There's something about red wine that makes you feel like a jazz singer. I'm sitting here, half a bottle into some delicious Merlot and I can't help but sing and sway to the sounds of Feist.
Yes, indeed, it is Valentines evening. I've never had an issue with Valentine's day, until I moved back to the States. Never have I seen another grossly capitalized non-holiday, save Halloween. Oh, you may argue St. Paddy's, but honestly, that is a holiday that all can enjoy. However, Valentines. Hmm. I remember being in the 9th grade, walking down the halls of the prison in which I spent 7 hours Monday thru Friday with my fellow cell mates whom I never truly got along with, save a few. Where was I? Oh. Countless lockers and giggly girls were found up and down the halls, covered in hearts and sparkles, balloons and red. Why? What was it about this day? To this day, I still don't understand.
Rather than contemplate my loneliness on this night, which I do so well on all other nights, I've embraced the holiday. I go out, and I give in. I buy flowers, ice cream, wine. The cashier gives me a wry smile as I check out with my goods, believing that I have some grandious plans for this night. And, yes, I do. My plans include having flowers by my side to greet me in the morning, drinking all the wine, eating all the ice cream and passing out watching some sort of ridiculousness on television. Or, blogging, half a bottle into my red.
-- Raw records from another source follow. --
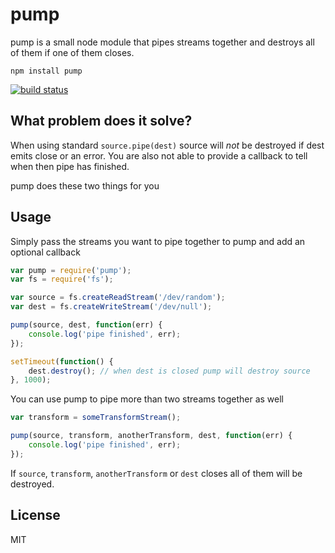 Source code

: # pump

pump is a small node module that pipes streams together and destroys all of them if one of them closes.

	npm install pump

[![build status](http://img.shields.io/travis/mafintosh/pump.svg)](http://travis-ci.org/mafintosh/pump)

## What problem does it solve?

When using standard `source.pipe(dest)` source will _not_ be destroyed if dest emits close or an error.
You are also not able to provide a callback to tell when then pipe has finished.

pump does these two things for you

## Usage

Simply pass the streams you want to pipe together to pump and add an optional callback

``` js
var pump = require('pump');
var fs = require('fs');

var source = fs.createReadStream('/dev/random');
var dest = fs.createWriteStream('/dev/null');

pump(source, dest, function(err) {
	console.log('pipe finished', err);
});

setTimeout(function() {
	dest.destroy(); // when dest is closed pump will destroy source
}, 1000);
```

You can use pump to pipe more than two streams together as well

``` js
var transform = someTransformStream();

pump(source, transform, anotherTransform, dest, function(err) {
	console.log('pipe finished', err);
});
```

If `source`, `transform`, `anotherTransform` or `dest` closes all of them will be destroyed.

## License

MIT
This isn't every night. I don't get to do this every day. This day, this day is special because I get to. Because everyone else is acting like fools, I feel that I get to have a piece of the pie by singing into my phone and pretending for a moment that I am singing away everyone's blues in some slinky jazz club, called my kitchen. Yes, I'm singing off key, but my audience doesn't know that, so shh. And in the morning, I will wake up and wonder why I have a bruise on my hip and why my head hurts so much and why I have The OC theme song stuck in my head.
There's a song that's been in my head and it's been pretty. He's my Brandy Alexander, always gets me into trouble, but that's another matter. Brandy Alexander. Tonight, I'm pretending that Brandy Alexander and I are getting into trouble, singing up a storm in the kitchen and forgetting where the corkscrew went.
I've found that it's okay to feel sexy with a bottle of wine, and no one else around.
Happy Valentine's day.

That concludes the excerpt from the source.